As with any understudy announcements, the audience are automatically affected by the news. They no longer have the same open mind, they are already expecting the piece to be below the standards they were hoping for. The atmosphere in the theatre changed, and that’s a tough house to play to.

But never in my (albeit short) theatrical career have I seen an ensemble pull together and pour so much energy, commitment and love into a show. The Invisible Man isn’t particularly emotionally deep, it isn’t moving or overly powerful, but of everything I’ve seen this week it has touched me the most. This wonderful company knew that they had a full house, a paying audience, and that therefore they had to pull a truly special performance out of the bag. The Invisible Man is packed with pace, rhythm, specific timings and theatrical tricks. It’s a tough show to perform, very physical, with quick changes in tone, atmosphere and costume. The energy that this cast mustered, and the huge success of the performance, reminded me exactly why I work in theatre. Theatre is a living and breathing thing, and every single performance, every single moment of a show is unique.

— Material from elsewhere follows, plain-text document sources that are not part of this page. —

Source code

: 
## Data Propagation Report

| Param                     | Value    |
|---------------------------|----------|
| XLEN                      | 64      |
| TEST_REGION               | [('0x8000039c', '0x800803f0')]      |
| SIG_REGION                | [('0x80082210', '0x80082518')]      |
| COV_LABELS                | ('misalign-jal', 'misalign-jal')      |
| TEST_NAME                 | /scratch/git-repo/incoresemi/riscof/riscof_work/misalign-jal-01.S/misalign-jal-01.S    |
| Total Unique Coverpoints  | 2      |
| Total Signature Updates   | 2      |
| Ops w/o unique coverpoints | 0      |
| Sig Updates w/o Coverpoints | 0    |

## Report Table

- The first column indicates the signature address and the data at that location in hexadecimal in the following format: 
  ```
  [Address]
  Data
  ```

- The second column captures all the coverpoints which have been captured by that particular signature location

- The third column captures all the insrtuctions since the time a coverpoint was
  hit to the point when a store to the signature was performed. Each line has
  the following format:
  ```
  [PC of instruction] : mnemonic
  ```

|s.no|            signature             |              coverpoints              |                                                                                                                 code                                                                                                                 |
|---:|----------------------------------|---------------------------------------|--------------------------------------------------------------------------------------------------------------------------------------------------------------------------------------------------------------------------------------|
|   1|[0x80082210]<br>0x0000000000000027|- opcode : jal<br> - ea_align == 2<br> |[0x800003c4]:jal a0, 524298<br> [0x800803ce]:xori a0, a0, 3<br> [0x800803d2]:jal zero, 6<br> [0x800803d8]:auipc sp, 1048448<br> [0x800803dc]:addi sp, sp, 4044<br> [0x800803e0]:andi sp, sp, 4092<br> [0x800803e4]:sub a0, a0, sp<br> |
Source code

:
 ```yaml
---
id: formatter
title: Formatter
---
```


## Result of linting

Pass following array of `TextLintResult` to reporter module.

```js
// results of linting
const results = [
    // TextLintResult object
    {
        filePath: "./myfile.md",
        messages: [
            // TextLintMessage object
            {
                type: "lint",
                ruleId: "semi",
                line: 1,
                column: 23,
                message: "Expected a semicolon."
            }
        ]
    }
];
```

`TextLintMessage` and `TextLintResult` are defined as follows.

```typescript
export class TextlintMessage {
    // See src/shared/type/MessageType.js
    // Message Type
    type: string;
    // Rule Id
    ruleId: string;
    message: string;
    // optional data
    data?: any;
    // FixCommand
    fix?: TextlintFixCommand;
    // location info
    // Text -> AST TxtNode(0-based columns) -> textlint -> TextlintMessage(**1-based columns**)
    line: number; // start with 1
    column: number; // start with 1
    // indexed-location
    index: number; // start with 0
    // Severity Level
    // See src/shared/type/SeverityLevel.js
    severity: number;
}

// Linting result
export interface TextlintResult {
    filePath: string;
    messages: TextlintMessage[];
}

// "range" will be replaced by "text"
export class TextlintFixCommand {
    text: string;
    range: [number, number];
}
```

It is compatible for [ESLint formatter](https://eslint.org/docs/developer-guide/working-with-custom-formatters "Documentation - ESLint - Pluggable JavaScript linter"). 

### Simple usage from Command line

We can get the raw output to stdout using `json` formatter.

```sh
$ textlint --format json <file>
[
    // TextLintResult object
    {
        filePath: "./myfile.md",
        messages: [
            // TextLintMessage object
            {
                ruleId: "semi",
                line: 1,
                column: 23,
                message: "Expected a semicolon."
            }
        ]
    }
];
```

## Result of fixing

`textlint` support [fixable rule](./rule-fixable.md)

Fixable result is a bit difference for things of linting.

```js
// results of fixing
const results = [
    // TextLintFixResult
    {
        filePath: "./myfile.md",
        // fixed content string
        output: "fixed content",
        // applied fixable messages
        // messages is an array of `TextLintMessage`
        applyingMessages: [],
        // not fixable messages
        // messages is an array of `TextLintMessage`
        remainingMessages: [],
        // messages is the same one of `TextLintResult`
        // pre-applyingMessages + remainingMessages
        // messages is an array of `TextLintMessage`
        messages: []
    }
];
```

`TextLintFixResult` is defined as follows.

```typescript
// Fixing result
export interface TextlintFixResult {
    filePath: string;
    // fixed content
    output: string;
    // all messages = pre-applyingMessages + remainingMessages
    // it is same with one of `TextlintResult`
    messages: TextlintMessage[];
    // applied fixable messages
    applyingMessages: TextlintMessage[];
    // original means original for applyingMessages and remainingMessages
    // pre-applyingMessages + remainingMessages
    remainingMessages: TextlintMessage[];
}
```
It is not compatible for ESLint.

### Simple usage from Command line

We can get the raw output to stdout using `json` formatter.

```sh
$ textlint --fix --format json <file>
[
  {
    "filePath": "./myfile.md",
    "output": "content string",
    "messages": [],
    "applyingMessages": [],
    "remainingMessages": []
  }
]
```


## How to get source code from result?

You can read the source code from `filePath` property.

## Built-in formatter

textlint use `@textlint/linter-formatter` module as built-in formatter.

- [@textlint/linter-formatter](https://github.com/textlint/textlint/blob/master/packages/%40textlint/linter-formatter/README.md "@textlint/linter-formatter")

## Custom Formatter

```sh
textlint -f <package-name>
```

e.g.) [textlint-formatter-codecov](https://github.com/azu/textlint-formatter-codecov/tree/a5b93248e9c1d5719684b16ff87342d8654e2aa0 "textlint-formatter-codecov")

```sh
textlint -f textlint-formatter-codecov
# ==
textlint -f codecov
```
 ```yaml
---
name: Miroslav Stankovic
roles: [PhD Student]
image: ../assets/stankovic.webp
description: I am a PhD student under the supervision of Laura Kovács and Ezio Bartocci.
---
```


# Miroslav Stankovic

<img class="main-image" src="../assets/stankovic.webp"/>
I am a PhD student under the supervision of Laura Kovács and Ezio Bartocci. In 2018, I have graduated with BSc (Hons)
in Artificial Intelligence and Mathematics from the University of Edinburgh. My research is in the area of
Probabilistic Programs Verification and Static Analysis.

I got home and immediately started writing an application for a Grant for the Arts. It suddenly clicked why I care so much about theatre, and why FreeRange matters to me. It certainly isn’t about the money, nobody in the company makes a penny. It isn’t to boost my ego or for any personal gain. It’s to do something special, it’s to grab an audience and drag them along on a journey with us. This journey isn’t just about us growing as a company, and about me learning through experience, it’s about the living, breathing power of theatre, about harnessing it and using it to change lives. Maybe I can’t do that much, maybe our work won’t ever change somebody’s life, but that’s what we have to strive for, and that’s why I do it.

This week FreeRange Productions can announce that we are booked to perform two shows on Saturday 30 April at Leicester Square Theatre in London. I will of course post when tickets go on sale, and when I can talk more about the productions, but for now my key advice for anybody in my position is not to despair. Despair in theatre is a crime! We’re the generation which is working under harsh arts cuts, and the next 20 years aren’t going to be easy. But stick to what matters, and remember why you love theatre. Rise above the ridiculousness of the cuts, and of any other pressures, and focus on what’s important. That way, creativity won’t get blocked, and maybe, on a personal level, theatre can truly be therapy.